In the world of law enforcement surveillance, the collection of bulk metadata collection is a fairly modern technique. The more traditional way of invading a citizen’s privacy is through physical wiretaps, and no federal agency employs that method more frequently than the Drug Enforcement Administration.
Ten years ago, the DEA used wiretaps a documented total of 3,394 times. In fiscal year 2014, that number skyrocketed to 11,681, according to statistics from a Freedom of Information Act request conducted by USA Today.
Wiretaps are a critical tool in drug investigations, providing law enforcement agents with proof needed to prosecute suspected offenders. Given the wide array of communication options today – cell calls, landline calls, text messages, etc. – that total number was bound to increase. But any eavesdropping operation needs to be reviewed by both a senior Justice Department official and a federal court.
"That law exists to make sure that wiretap authority is not abused, that it’s only used when totally appropriate," Hanni Fakhoury, an attorney with the Electronic Frontier Foundation, told USA Today. "That’s a burden.
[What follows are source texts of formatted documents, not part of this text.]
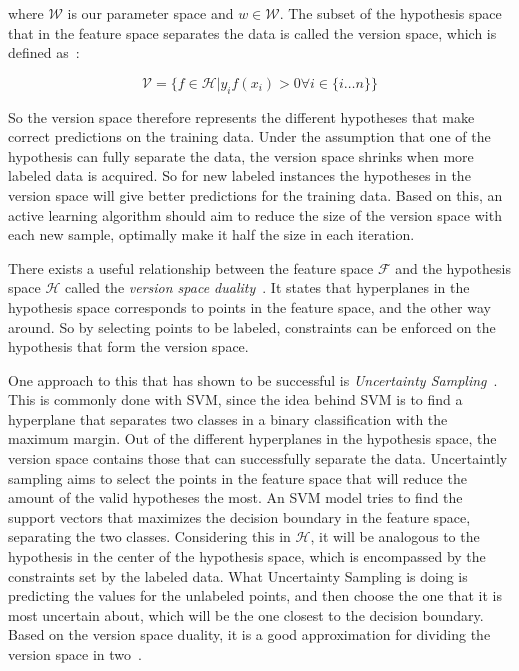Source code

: where $\mathcal{W}$ is our parameter space and $w \in \mathcal{W}$.
The subset of the hypothesis space that in the feature space separates the data is called the version space, which is defined as~\cite{settles2012active,tong2001support}:

\begin{equation}\label{eq:version-space}
    \mathcal{V} = \Bigg \{ f \in \mathcal{H} | y_i f(x_i) > 0 \forall i \in \{i \dots n\} \Bigg \}
\end{equation}

So the version space therefore represents the different hypotheses that make correct predictions on the training data.
Under the assumption that one of the hypothesis can fully separate the data, the version space shrinks when more labeled data is acquired.
So for new labeled instances the hypotheses in the version space will give better predictions for the training data.
Based on this, an active learning algorithm should aim to reduce the size of the version space with each new sample, optimally make it half the size in each iteration.

There exists a useful relationship between the feature space $\mathcal{F}$ and the hypothesis space $\mathcal{H}$ called the \textit{version space duality}~\cite{tong2001support, vapnik1998statistical}.
It states that hyperplanes in the hypothesis space corresponds to points in the feature space, and the other way around.
So by selecting points to be labeled, constraints can be enforced on the hypothesis that form the version space.

One approach to this that has shown to be successful is \textit{Uncertainty Sampling}~\cite{settles2012active}.
This is commonly done with SVM, since the idea behind SVM is to find a hyperplane that separates two classes in a binary classification with the maximum margin.
Out of the different hyperplanes in the hypothesis space, the version space contains those that can successfully separate the data.
Uncertaintly sampling aims to select the points in the feature space that will reduce the amount of the valid hypotheses the most.
An SVM model tries to find the support vectors that maximizes the decision boundary in the feature space, separating the two classes.
Considering this in $\mathcal{H}$, it will be analogous to the hypothesis in the center of the hypothesis space, which is encompassed by the constraints set by the labeled data.
What Uncertainty Sampling is doing is predicting the values for the unlabeled points, and then choose the one that it is most uncertain about, which will be the one closest to the decision boundary.
Based on the version space duality, it is a good approximation for dividing the version space in two~\cite{settles2012active}.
And if there’s a way to get around that burden, the agents are going to try to get around it."
And that’s just what they’ve done. According to the Justice Department’s own records, over half of the wiretaps used in the last decade were approved by local prosecutors and lower state courts, most in New York and California.
According to current and former officials, the agency took their requests to judges they knew would give them less pushback.
DEA spokesman Joseph Moses said that agents were "making no attempt to circumvent federal legal standards and protections by instead pursuing state wiretap authorizations," but that high demand meant that some federal prosecutors "may be unable to support wire intercept investigations due to manpower or other resource considerations."
Rather than have their cases run into a brick wall, DEA agents seek approval from more accessible state authorities.
Still, while state courts are theoretically meant to abide by the same legal standards as federal judges, different states interpret those standards differently, essentially giving the DEA 50 different chances to get what they want.
"Within [the Justice Department], it was a rigorous standard," Stephen T’Kach, a former DOJ lawyer, told USA Today. "In the states, you have 50 different standards for what’s going to be enough."